You are right-I just tried it.


----------



## Snohawg (Sep 7, 2006)

neither brick cutter will work i tried it to. the clean cut has sharp blades and a large cam witch makes the blades move alot more. the thing i like is its faster than a saw or grinder and NO dust.


----------



## lukachuki (Feb 11, 2005)

While we are on the subject of phoney stoney I have a question.

1. We have a small 2 pillar job coming up that needs phoney stoned. Whoever laid the 12" concrete block pillars did not bother using corner block on every course of these pillars hence the ends are not smooth. Make sense? I assume that I am going to have to lathe this project is that correct or can I brown coat the block end depressions? If i need to lathe the pillars what is the best way to attach the metal to CMU?

Thanks
Tim


----------



## tkle (Apr 15, 2006)

Just mud them in.


lukachuki said:


> While we are on the subject of phoney stoney I have a question.
> 
> 1. We have a small 2 pillar job coming up that needs phoney stoned. Whoever laid the 12" concrete block pillars did not bother using corner block on every course of these pillars hence the ends are not smooth. Make sense? I assume that I am going to have to lathe this project is that correct or can I brown coat the block end depressions? If i need to lathe the pillars what is the best way to attach the metal to CMU?
> 
> ...


----------



## stacker (Jan 31, 2006)

lukachuki said:


> While we are on the subject of phoney stoney I have a question.
> 
> 1. We have a small 2 pillar job coming up that needs phoney stoned. Whoever laid the 12" concrete block pillars did not bother using corner block on every course of these pillars hence the ends are not smooth. Make sense? I assume that I am going to have to lathe this project is that correct or can I brown coat the block end depressions? If i need to lathe the pillars what is the best way to attach the metal to CMU?
> 
> ...


i would just mud em in.this will save you time and money.no need to buy metal lath.mud it in and let it sit over night or a couple hours,then lay your stone.
good luck,its not a major problem.


----------



## lukachuki (Feb 11, 2005)

ok thanks guys...i will do it the easy way then.

Tim


----------



## Tscarborough (Feb 25, 2006)

Don't forget to slap the person who laid the columns upside the head while you are at it.


----------



## mant (Sep 1, 2006)

How about this, putting cultured stone on a foundation wall. The stone is going to run down the plywood wall then continue down the exposed foundation wall. The question is what to use to pad out the foundation wall to meet the plywood. Pad it out with plywood and shoot fasteners into the concrete or thinset and fasten hardi backer board to the concrete?


----------



## Tscarborough (Feb 25, 2006)

Fur and lath it.


----------



## lukachuki (Feb 11, 2005)

Tscarborough said:


> Don't forget to slap the person who laid the columns upside the head while you are at it.

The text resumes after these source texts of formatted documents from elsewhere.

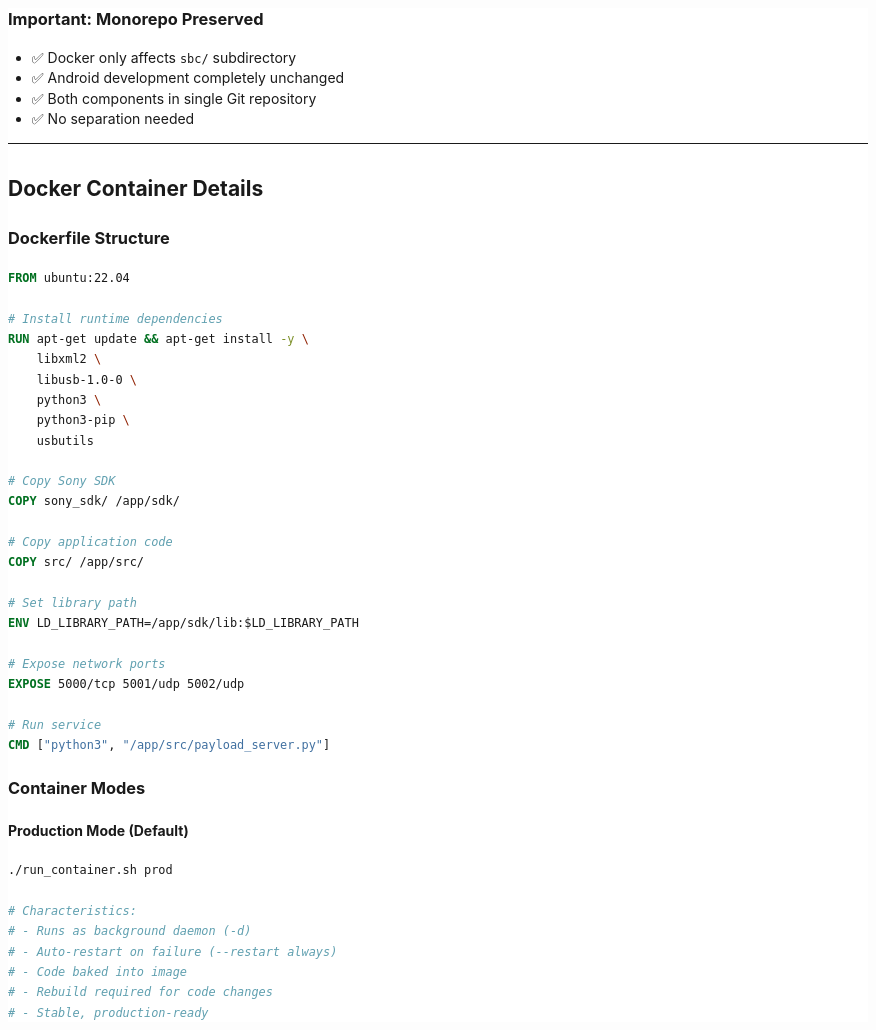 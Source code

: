 ### Important: Monorepo Preserved
- ✅ Docker only affects `sbc/` subdirectory
- ✅ Android development completely unchanged
- ✅ Both components in single Git repository
- ✅ No separation needed

---

## Docker Container Details

### Dockerfile Structure

```dockerfile
FROM ubuntu:22.04

# Install runtime dependencies
RUN apt-get update && apt-get install -y \
    libxml2 \
    libusb-1.0-0 \
    python3 \
    python3-pip \
    usbutils

# Copy Sony SDK
COPY sony_sdk/ /app/sdk/

# Copy application code
COPY src/ /app/src/

# Set library path
ENV LD_LIBRARY_PATH=/app/sdk/lib:$LD_LIBRARY_PATH

# Expose network ports
EXPOSE 5000/tcp 5001/udp 5002/udp

# Run service
CMD ["python3", "/app/src/payload_server.py"]
```

### Container Modes

#### Production Mode (Default)
```bash
./run_container.sh prod

# Characteristics:
# - Runs as background daemon (-d)
# - Auto-restart on failure (--restart always)
# - Code baked into image
# - Rebuild required for code changes
# - Stable, production-ready
```
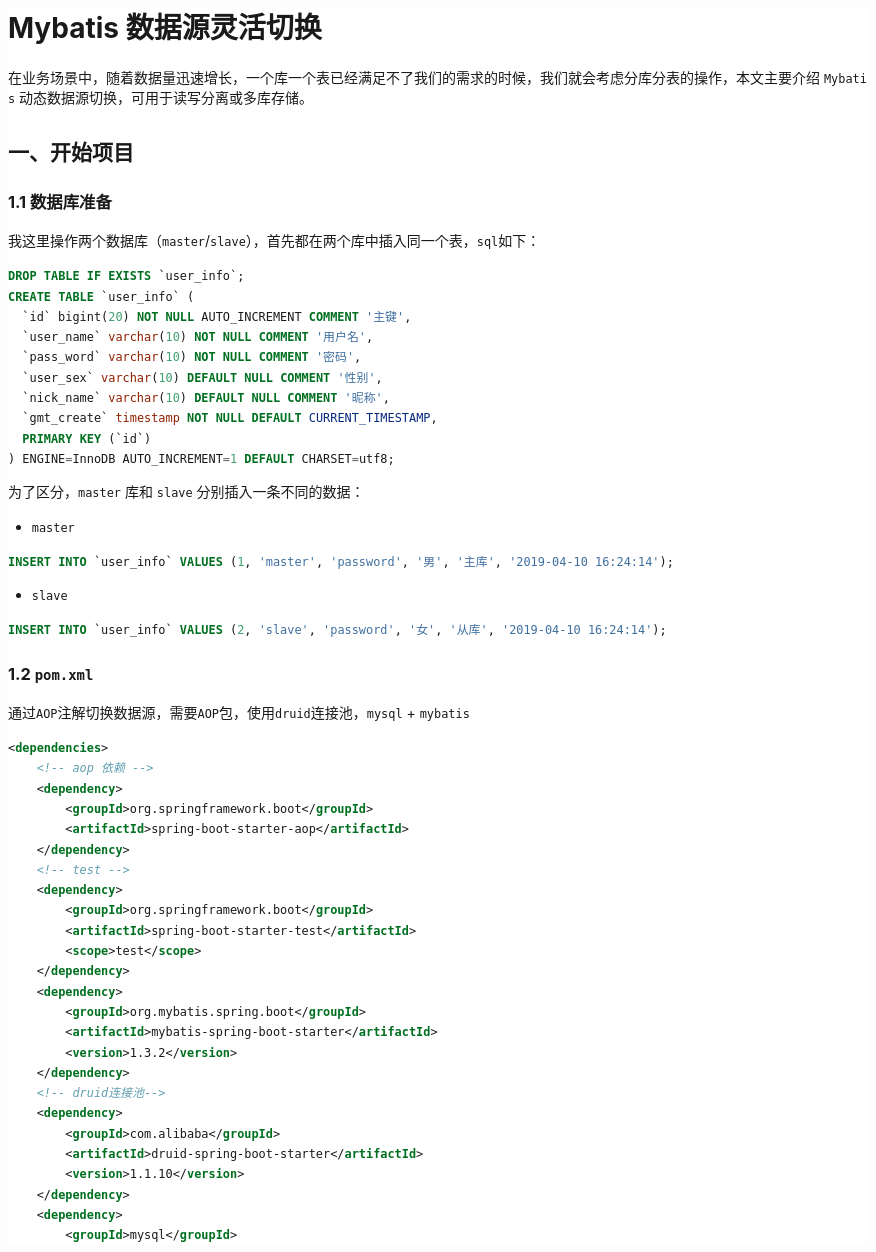 # Mybatis 数据源灵活切换

在业务场景中，随着数据量迅速增长，一个库一个表已经满足不了我们的需求的时候，我们就会考虑分库分表的操作，本文主要介绍 `Mybatis` 动态数据源切换，可用于读写分离或多库存储。

## 一、开始项目

### 1.1 数据库准备

我这里操作两个数据库（`master`/`slave`），首先都在两个库中插入同一个表，`sql`如下：

```sql
DROP TABLE IF EXISTS `user_info`;
CREATE TABLE `user_info` (
  `id` bigint(20) NOT NULL AUTO_INCREMENT COMMENT '主键',
  `user_name` varchar(10) NOT NULL COMMENT '用户名',
  `pass_word` varchar(10) NOT NULL COMMENT '密码',
  `user_sex` varchar(10) DEFAULT NULL COMMENT '性别',
  `nick_name` varchar(10) DEFAULT NULL COMMENT '昵称',
  `gmt_create` timestamp NOT NULL DEFAULT CURRENT_TIMESTAMP,
  PRIMARY KEY (`id`)
) ENGINE=InnoDB AUTO_INCREMENT=1 DEFAULT CHARSET=utf8;
```

为了区分，`master` 库和 `slave` 分别插入一条不同的数据：

- `master`

```sql
INSERT INTO `user_info` VALUES (1, 'master', 'password', '男', '主库', '2019-04-10 16:24:14');
```

- `slave`

```sql
INSERT INTO `user_info` VALUES (2, 'slave', 'password', '女', '从库', '2019-04-10 16:24:14');
```

### 1.2 `pom.xml`

通过`AOP`注解切换数据源，需要`AOP`包，使用`druid`连接池，`mysql` + `mybatis`

```xml
<dependencies>
    <!-- aop 依赖 -->
    <dependency>
        <groupId>org.springframework.boot</groupId>
        <artifactId>spring-boot-starter-aop</artifactId>
    </dependency>
    <!-- test -->
    <dependency>
        <groupId>org.springframework.boot</groupId>
        <artifactId>spring-boot-starter-test</artifactId>
        <scope>test</scope>
    </dependency>
    <dependency>
        <groupId>org.mybatis.spring.boot</groupId>
        <artifactId>mybatis-spring-boot-starter</artifactId>
        <version>1.3.2</version>
    </dependency>
    <!-- druid连接池-->
    <dependency>
        <groupId>com.alibaba</groupId>
        <artifactId>druid-spring-boot-starter</artifactId>
        <version>1.1.10</version>
    </dependency>
    <dependency>
        <groupId>mysql</groupId>
``` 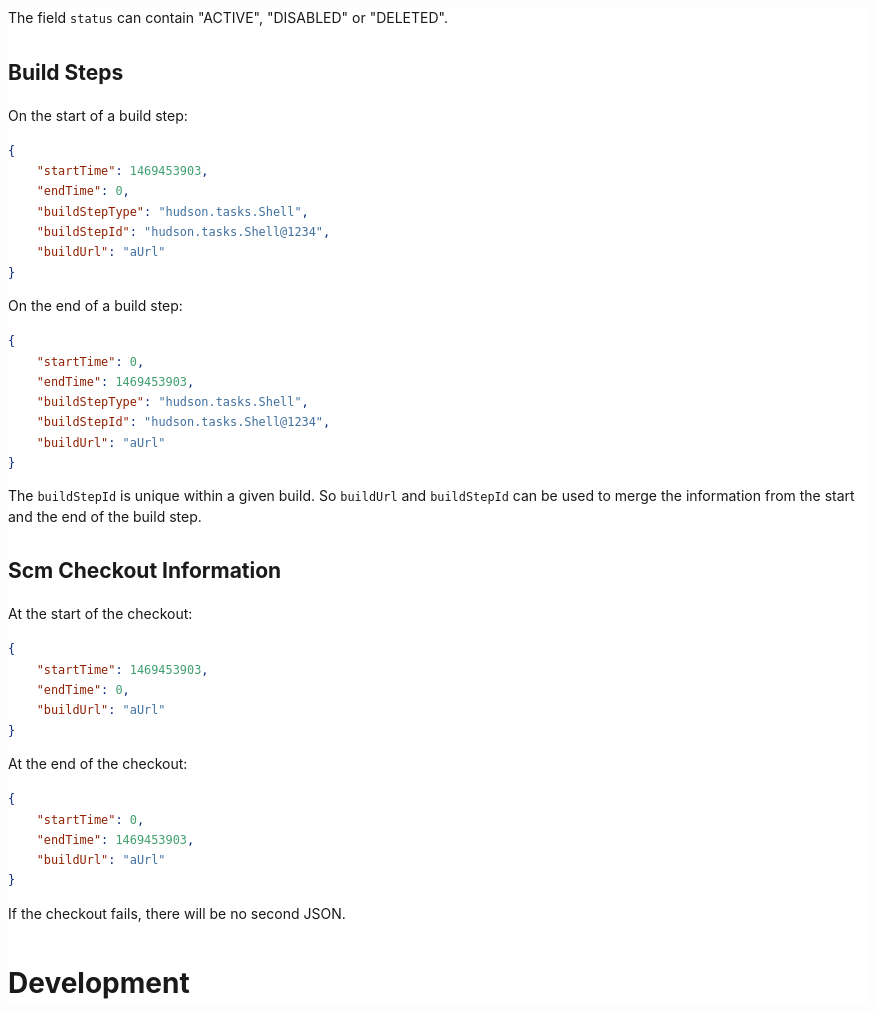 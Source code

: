 The field `status` can contain "ACTIVE", "DISABLED" or "DELETED".

Build Steps
-----------

On the start of a build step:

```json
{
    "startTime": 1469453903,
    "endTime": 0,
    "buildStepType": "hudson.tasks.Shell",
    "buildStepId": "hudson.tasks.Shell@1234",
    "buildUrl": "aUrl"
}
```

On the end of a build step:

```json
{
    "startTime": 0,
    "endTime": 1469453903,
    "buildStepType": "hudson.tasks.Shell",
    "buildStepId": "hudson.tasks.Shell@1234",
    "buildUrl": "aUrl"
}
```

The `buildStepId` is unique within a given build. So `buildUrl` and `buildStepId` can be used to merge the information from the start and the end of the build step.

Scm Checkout Information
------------------------

At the start of the checkout:

```json
{
    "startTime": 1469453903,
    "endTime": 0,
    "buildUrl": "aUrl"
}
```

At the end of the checkout:

```json
{
    "startTime": 0,
    "endTime": 1469453903,
    "buildUrl": "aUrl"
}
```

If the checkout fails, there will be no second JSON.

Development
===========
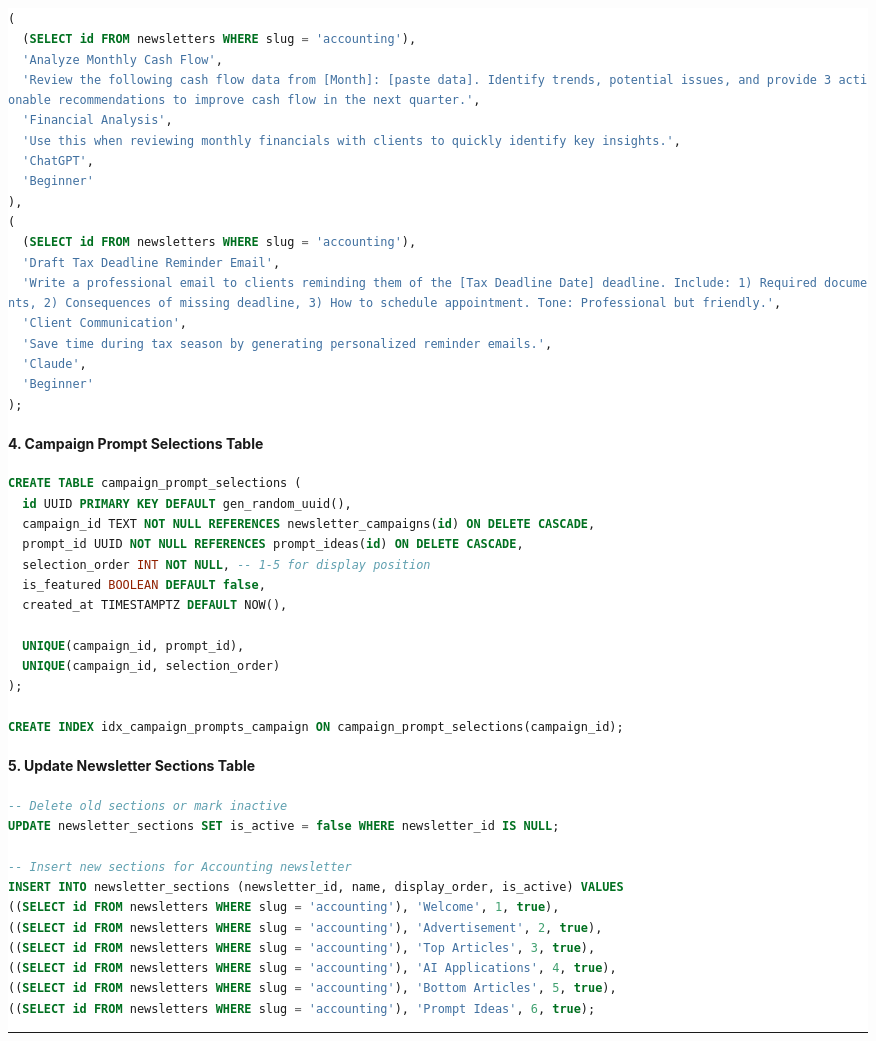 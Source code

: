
 ```sql
(
  (SELECT id FROM newsletters WHERE slug = 'accounting'),
  'Analyze Monthly Cash Flow',
  'Review the following cash flow data from [Month]: [paste data]. Identify trends, potential issues, and provide 3 actionable recommendations to improve cash flow in the next quarter.',
  'Financial Analysis',
  'Use this when reviewing monthly financials with clients to quickly identify key insights.',
  'ChatGPT',
  'Beginner'
),
(
  (SELECT id FROM newsletters WHERE slug = 'accounting'),
  'Draft Tax Deadline Reminder Email',
  'Write a professional email to clients reminding them of the [Tax Deadline Date] deadline. Include: 1) Required documents, 2) Consequences of missing deadline, 3) How to schedule appointment. Tone: Professional but friendly.',
  'Client Communication',
  'Save time during tax season by generating personalized reminder emails.',
  'Claude',
  'Beginner'
);
```

#### 4. Campaign Prompt Selections Table

```sql
CREATE TABLE campaign_prompt_selections (
  id UUID PRIMARY KEY DEFAULT gen_random_uuid(),
  campaign_id TEXT NOT NULL REFERENCES newsletter_campaigns(id) ON DELETE CASCADE,
  prompt_id UUID NOT NULL REFERENCES prompt_ideas(id) ON DELETE CASCADE,
  selection_order INT NOT NULL, -- 1-5 for display position
  is_featured BOOLEAN DEFAULT false,
  created_at TIMESTAMPTZ DEFAULT NOW(),

  UNIQUE(campaign_id, prompt_id),
  UNIQUE(campaign_id, selection_order)
);

CREATE INDEX idx_campaign_prompts_campaign ON campaign_prompt_selections(campaign_id);
```

#### 5. Update Newsletter Sections Table

```sql
-- Delete old sections or mark inactive
UPDATE newsletter_sections SET is_active = false WHERE newsletter_id IS NULL;

-- Insert new sections for Accounting newsletter
INSERT INTO newsletter_sections (newsletter_id, name, display_order, is_active) VALUES
((SELECT id FROM newsletters WHERE slug = 'accounting'), 'Welcome', 1, true),
((SELECT id FROM newsletters WHERE slug = 'accounting'), 'Advertisement', 2, true),
((SELECT id FROM newsletters WHERE slug = 'accounting'), 'Top Articles', 3, true),
((SELECT id FROM newsletters WHERE slug = 'accounting'), 'AI Applications', 4, true),
((SELECT id FROM newsletters WHERE slug = 'accounting'), 'Bottom Articles', 5, true),
((SELECT id FROM newsletters WHERE slug = 'accounting'), 'Prompt Ideas', 6, true);
```

--- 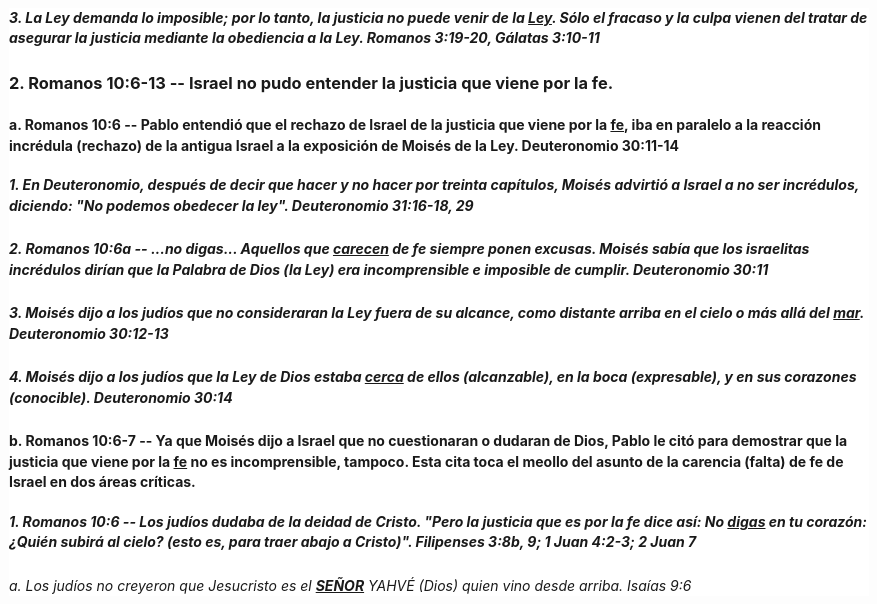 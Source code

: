 #####                3.  La Ley demanda lo imposible; por lo tanto, la justicia no puede venir de la __<u>Ley</u>__. Sólo el fracaso y la culpa vienen del tratar de asegurar la justicia mediante la obediencia a la Ley. Romanos 3:19-20, Gálatas 3:10-11

###        2.  Romanos 10:6-13 -- Israel no pudo entender la justicia que viene por la fe.

####            a.  Romanos 10:6 -- Pablo entendió que el rechazo de Israel de la justicia que viene por la __<u>fe</u>__, iba en paralelo a la reacción incrédula (rechazo) de la antigua Israel a la exposición de Moisés de la Ley. Deuteronomio 30:11-14

#####                1.  En Deuteronomio, después de decir que hacer y no hacer por treinta capítulos, Moisés advirtió a Israel a no ser incrédulos, diciendo: "No podemos obedecer la ley". Deuteronomio 31:16-18, 29

#####                2.  Romanos 10:6a -- *...no digas...* Aquellos que __<u>carecen</u>__ de fe siempre ponen excusas. Moisés sabía que los israelitas incrédulos dirían que la Palabra de Dios (la Ley) era incomprensible e imposible de cumplir. Deuteronomio 30:11

#####                3.  Moisés dijo a los judíos que no consideraran la Ley fuera de su alcance, como distante arriba en el cielo o más allá del __<u>mar</u>__. Deuteronomio 30:12-13

#####                4.  Moisés dijo a los judíos que la Ley de Dios estaba __<u>cerca</u>__ de ellos (alcanzable), en la boca (expresable), y en sus corazones (conocible). Deuteronomio 30:14

####            b.  Romanos 10:6-7 -- Ya que Moisés dijo a Israel que no cuestionaran o dudaran de Dios, Pablo le citó para demostrar que la justicia que viene por la __<u>fe</u>__ no es incomprensible, tampoco. Esta cita toca el meollo del asunto de la carencia (falta) de fe de Israel en dos áreas críticas.

#####                1.  Romanos 10:6 -- Los judíos dudaba de la deidad de Cristo. *"Pero la justicia que es por la fe dice así: No __<u>digas</u>__ en tu corazón: ¿Quién subirá al cielo? (esto es, para traer abajo a Cristo)"*. Filipenses 3:8b, 9; 1 Juan 4:2-3; 2 Juan 7

######                    a.  Los judíos no creyeron que Jesucristo es el __<u>SEÑOR</u>__ YAHVÉ (Dios) quien vino desde arriba. Isaías 9:6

I wish I knew whose head to slap.

Tim


----------



## angrytutsoon (Oct 23, 2021)

Tscarborough said:


> Southern Ledgestone (most of them, for that matter) are made to be able to be drystacked. There are 2 ways to do it to make it easier. One way is to lay the stone out on the ground beforehand so that you pick up the piece and place it. The other way is to pre-sort the shapes, which is the way I prefer to do it. Either way, you should be able to slap it into the wall with no joints and no cutting (Although I do beat off any flash), other than a small amount for the closers, where you bring the 2 edges together in the middle.


he said beat off


----------



## reggi (Oct 12, 2020)

angrytutsoon said:


> he said beat off


Please introduce yourself before showing us your ass.


----------



## VinylHanger (Jul 14, 2011)

angrytutsoon said:


> he said beat off


While I applaud your Beavis and Butt-Head nod, you must have at least 15 posts before doing said joke.

Sorry, just the way it is.

Sent from my SM-N975U using Tapatalk


----------



## Fourthgeneration (Jul 25, 2021)

Re: Faux stone piers, test lay the product corners and flats to see if making the pier an inch or two larger will improve it appearance/ fewer cut edges showing.

If you have an inside corner, work to it and kill the cuts at the corner, un bonded stack joint is faster, but looks faker IMHO. "bond the pieces in the corners.

I use a notch trowel on the scratch coat for an added mechanical bond.


----------